Centering her presidential campaign on boosting incomes for middle-class Americans, Hillary Clinton on Monday will begin unveiling an economic policy agenda designed to lift working families that have experienced years of wage stagnation and economic anxiety.
In a major address in New York, the Democratic front-runner will lay out a diagnosis for why wages have been stuck and a framework to ensure that economic growth benefits more ordinary workers, according to campaign officials.
“She believes that making sure the real incomes of everyday Americans are rising steadily and strongly is the defining economic challenge of our time,” said one campaign official, who previewed Clinton’s remarks only on the condition of anonymity.
Clinton will endorse a host of popular Democratic policies such as raising the minimum wage and investing more in infrastructure.

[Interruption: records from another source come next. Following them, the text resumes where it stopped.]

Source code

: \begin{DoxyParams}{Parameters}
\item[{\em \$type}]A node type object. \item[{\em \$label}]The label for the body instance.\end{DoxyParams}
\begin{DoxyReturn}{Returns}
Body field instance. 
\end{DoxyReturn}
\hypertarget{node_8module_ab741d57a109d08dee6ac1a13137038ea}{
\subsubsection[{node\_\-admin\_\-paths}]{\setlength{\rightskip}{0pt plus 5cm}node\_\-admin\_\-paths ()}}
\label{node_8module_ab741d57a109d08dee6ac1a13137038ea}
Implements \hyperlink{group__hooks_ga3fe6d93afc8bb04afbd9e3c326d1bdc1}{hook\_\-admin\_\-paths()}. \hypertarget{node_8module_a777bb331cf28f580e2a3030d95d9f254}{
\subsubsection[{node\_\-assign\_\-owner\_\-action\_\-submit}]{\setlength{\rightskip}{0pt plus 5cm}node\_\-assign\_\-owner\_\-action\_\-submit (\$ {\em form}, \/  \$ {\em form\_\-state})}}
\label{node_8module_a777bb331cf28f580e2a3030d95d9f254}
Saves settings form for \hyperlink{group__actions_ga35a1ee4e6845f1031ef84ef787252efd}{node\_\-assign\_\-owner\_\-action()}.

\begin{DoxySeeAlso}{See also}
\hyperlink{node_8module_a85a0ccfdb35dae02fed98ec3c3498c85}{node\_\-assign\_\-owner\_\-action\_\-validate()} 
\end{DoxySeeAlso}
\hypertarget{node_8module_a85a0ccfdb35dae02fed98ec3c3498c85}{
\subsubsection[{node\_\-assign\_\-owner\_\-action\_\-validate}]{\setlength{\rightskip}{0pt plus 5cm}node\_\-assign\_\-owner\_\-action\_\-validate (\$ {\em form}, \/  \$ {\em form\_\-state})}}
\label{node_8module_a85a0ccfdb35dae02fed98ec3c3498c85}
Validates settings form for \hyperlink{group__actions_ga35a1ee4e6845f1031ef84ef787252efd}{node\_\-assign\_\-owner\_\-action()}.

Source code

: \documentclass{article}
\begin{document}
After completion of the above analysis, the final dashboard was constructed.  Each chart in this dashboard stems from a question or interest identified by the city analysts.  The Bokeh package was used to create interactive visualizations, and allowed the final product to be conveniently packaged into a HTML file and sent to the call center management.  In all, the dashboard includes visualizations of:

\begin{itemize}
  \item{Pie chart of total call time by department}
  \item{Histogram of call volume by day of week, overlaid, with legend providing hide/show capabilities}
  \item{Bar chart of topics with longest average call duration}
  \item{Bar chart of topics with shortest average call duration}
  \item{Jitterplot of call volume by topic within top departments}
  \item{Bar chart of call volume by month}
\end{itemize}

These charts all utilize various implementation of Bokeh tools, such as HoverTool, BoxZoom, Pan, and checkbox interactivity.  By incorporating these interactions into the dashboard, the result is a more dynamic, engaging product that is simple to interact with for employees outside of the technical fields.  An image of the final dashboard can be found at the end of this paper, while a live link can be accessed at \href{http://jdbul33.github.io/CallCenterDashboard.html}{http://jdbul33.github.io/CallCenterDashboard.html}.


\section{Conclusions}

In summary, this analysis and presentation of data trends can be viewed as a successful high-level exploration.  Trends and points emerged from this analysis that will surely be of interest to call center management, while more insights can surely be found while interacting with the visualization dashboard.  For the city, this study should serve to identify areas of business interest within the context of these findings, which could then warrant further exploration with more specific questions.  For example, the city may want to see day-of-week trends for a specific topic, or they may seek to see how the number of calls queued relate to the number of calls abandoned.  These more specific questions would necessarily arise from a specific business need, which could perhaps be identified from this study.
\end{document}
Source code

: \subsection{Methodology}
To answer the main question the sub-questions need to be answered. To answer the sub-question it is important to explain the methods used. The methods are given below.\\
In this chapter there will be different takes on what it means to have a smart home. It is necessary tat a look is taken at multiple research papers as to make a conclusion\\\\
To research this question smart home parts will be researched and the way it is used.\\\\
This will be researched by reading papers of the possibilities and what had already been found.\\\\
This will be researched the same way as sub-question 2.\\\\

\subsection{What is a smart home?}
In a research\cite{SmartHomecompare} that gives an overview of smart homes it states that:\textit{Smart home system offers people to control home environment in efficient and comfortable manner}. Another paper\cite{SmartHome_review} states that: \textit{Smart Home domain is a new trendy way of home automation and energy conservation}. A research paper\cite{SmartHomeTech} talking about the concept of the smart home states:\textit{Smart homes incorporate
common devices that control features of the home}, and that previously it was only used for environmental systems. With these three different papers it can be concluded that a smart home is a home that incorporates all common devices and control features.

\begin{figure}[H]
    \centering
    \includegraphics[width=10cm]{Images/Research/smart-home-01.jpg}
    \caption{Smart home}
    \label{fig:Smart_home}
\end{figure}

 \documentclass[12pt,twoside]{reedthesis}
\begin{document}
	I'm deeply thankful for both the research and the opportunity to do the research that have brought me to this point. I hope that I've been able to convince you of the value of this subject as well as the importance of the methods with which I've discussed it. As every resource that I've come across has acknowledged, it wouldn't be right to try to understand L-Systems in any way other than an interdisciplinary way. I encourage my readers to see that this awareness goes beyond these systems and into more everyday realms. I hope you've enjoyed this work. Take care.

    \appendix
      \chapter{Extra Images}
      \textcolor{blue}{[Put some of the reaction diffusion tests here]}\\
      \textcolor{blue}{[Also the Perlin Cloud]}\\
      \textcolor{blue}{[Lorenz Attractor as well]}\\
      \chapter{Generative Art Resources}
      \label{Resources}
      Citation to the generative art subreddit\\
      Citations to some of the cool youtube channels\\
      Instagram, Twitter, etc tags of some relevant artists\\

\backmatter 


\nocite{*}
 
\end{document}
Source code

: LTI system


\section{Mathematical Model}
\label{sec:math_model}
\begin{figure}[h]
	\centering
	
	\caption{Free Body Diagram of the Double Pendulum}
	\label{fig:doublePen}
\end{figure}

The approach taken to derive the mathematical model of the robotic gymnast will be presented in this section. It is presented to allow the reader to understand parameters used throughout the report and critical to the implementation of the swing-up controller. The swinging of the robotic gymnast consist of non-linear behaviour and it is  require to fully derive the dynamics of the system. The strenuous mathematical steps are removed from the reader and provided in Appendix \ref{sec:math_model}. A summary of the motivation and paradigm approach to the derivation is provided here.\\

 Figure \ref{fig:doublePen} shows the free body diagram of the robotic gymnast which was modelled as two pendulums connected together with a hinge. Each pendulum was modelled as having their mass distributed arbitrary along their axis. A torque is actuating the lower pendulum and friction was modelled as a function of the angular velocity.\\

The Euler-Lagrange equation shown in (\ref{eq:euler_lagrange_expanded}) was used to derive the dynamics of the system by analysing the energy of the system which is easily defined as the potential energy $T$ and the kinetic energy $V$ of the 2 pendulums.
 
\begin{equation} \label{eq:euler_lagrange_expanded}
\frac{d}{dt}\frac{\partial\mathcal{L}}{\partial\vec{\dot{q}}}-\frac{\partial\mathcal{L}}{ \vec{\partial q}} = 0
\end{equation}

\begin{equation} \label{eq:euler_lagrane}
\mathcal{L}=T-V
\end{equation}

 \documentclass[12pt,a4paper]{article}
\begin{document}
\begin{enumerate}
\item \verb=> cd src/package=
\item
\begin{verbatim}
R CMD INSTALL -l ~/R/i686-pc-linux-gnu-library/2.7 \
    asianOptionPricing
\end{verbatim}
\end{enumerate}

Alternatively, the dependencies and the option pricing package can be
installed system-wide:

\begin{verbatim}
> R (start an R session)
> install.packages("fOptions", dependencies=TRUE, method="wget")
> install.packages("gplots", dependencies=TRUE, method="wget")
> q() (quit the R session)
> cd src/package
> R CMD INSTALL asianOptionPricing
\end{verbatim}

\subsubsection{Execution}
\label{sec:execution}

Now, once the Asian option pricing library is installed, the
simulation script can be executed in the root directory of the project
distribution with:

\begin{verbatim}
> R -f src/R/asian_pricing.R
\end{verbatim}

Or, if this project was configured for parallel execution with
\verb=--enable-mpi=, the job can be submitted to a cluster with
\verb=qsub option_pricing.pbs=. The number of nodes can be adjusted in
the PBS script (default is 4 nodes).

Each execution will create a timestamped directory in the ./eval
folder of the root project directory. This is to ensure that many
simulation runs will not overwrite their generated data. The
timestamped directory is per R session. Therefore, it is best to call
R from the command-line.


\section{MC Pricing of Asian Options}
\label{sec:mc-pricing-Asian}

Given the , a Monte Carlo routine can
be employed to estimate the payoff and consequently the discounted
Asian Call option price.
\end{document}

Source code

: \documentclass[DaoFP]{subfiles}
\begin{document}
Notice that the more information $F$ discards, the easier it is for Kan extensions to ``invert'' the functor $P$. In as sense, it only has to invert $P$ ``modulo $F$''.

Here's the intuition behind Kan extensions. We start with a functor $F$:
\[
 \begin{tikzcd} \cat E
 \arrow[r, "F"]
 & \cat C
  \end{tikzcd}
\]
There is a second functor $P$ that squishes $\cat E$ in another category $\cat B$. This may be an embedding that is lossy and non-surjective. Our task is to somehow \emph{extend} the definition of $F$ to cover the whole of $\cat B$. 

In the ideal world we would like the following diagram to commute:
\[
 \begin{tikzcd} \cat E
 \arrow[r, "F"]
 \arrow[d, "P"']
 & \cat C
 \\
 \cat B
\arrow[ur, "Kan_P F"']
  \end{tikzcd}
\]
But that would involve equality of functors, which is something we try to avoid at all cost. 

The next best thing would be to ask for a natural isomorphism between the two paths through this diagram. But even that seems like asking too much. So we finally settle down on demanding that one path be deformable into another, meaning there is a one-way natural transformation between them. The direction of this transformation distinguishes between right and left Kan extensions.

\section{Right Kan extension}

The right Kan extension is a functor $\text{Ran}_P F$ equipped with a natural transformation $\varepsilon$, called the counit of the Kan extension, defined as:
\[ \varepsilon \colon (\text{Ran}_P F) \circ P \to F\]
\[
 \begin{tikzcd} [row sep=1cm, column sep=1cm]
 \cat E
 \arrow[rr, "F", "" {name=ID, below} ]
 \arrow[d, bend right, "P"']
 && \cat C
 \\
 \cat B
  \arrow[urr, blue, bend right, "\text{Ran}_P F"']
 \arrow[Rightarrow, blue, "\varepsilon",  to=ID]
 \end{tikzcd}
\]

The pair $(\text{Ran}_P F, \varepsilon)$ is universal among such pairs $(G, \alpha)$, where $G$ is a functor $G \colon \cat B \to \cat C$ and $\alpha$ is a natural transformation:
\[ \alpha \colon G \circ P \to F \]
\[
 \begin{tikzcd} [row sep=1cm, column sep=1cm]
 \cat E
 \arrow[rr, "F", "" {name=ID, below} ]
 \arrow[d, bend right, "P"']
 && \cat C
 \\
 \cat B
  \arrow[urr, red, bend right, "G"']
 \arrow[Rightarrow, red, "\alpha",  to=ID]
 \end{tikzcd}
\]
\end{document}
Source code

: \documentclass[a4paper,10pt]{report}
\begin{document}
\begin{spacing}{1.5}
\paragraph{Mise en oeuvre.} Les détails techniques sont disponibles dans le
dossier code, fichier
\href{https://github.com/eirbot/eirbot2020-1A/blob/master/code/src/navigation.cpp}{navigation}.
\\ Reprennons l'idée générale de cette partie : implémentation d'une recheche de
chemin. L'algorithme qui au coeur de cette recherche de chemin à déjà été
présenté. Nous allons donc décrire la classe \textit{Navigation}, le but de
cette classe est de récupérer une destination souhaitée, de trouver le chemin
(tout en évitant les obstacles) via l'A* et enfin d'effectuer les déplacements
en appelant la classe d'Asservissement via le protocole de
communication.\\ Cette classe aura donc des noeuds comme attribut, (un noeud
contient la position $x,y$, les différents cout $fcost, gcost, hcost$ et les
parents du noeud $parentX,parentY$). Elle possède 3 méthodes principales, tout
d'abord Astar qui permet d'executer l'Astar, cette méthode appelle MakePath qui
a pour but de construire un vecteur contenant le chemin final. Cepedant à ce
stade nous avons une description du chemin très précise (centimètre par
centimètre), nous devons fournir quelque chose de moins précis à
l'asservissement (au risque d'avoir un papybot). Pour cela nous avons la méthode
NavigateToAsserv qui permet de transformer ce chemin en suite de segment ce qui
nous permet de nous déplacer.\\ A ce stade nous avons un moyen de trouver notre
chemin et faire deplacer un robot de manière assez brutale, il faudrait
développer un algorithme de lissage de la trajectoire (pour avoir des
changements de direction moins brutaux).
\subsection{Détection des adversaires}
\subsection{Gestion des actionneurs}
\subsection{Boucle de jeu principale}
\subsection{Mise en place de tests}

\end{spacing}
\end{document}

She will emphasize proposals tailored toward working women, one of her most important bases of support, such as expanding access to child care and providing workers with paid family and sick leave.
The ideas, in many ways, sound similar to the second-term agenda of President Obama, who faced an economic crisis in his first term and in his second started to more directly to address the nation’s long-running economic problems. But he has struggled to pass major legislation with a Republican-dominated Congress.
Clinton will say she wants to build on his agenda, and, in working to craft an economic vision of her own, she goes further in her emphasis on giving women more flexibility to enter the workforce and on new government efforts to change the investment and pay decisions of corporations.
Clinton’s speech, to be delivered at 10 a.m. Monday at the New School, a progressive university in Greenwich Village, will cement a leftward shift in the Democratic Party. In the aftermath of the Great Recession, concerns about the widening gap between rich and poor have risen to the top of the party’s agenda.
Clinton is carving out space between the Republican candidates, who pay more attention to growing the economy than to raising wages, and her leading Democratic primary opponent, Sen. Bernie Sanders, I-Vt., who focuses more on redistributing income to solve the inequality problem than on growth.
Clinton’s aides said she plans to assert that the Republican candidates use rhetoric designed to appeal to middle-class voters but are proposing dated, trickle-down policies from the Reagan presidency – such as tax cuts for the wealthy, with the hope that they fuel growth that eventually benefits working families.
The U.S. economy grew only 2.4 percent last year, and over the past 15 years, economic growth has slipped well below the averages of the 1980s and 1990s. Former Florida governor Jeb Bush is promising to grow the economy by 4 percent a year.
But Clinton will argue that “the measure of our economic success should be how much incomes rise for middle-class households, not an arbitrary growth figure,” according to the Clinton campaign official.
In her speech, aides said Clinton will argue that tectonic forces in the global economy are conspiring against middle-class families – such as automation and technology, which are eliminating middle-skill jobs that once provided solid incomes, as well as the new “sharing economy,” epitomized by Uber, which has created efficiency but also jobs lacking benefits and protections. But she will say that the government should enact policies to shape how these forces affect Americans.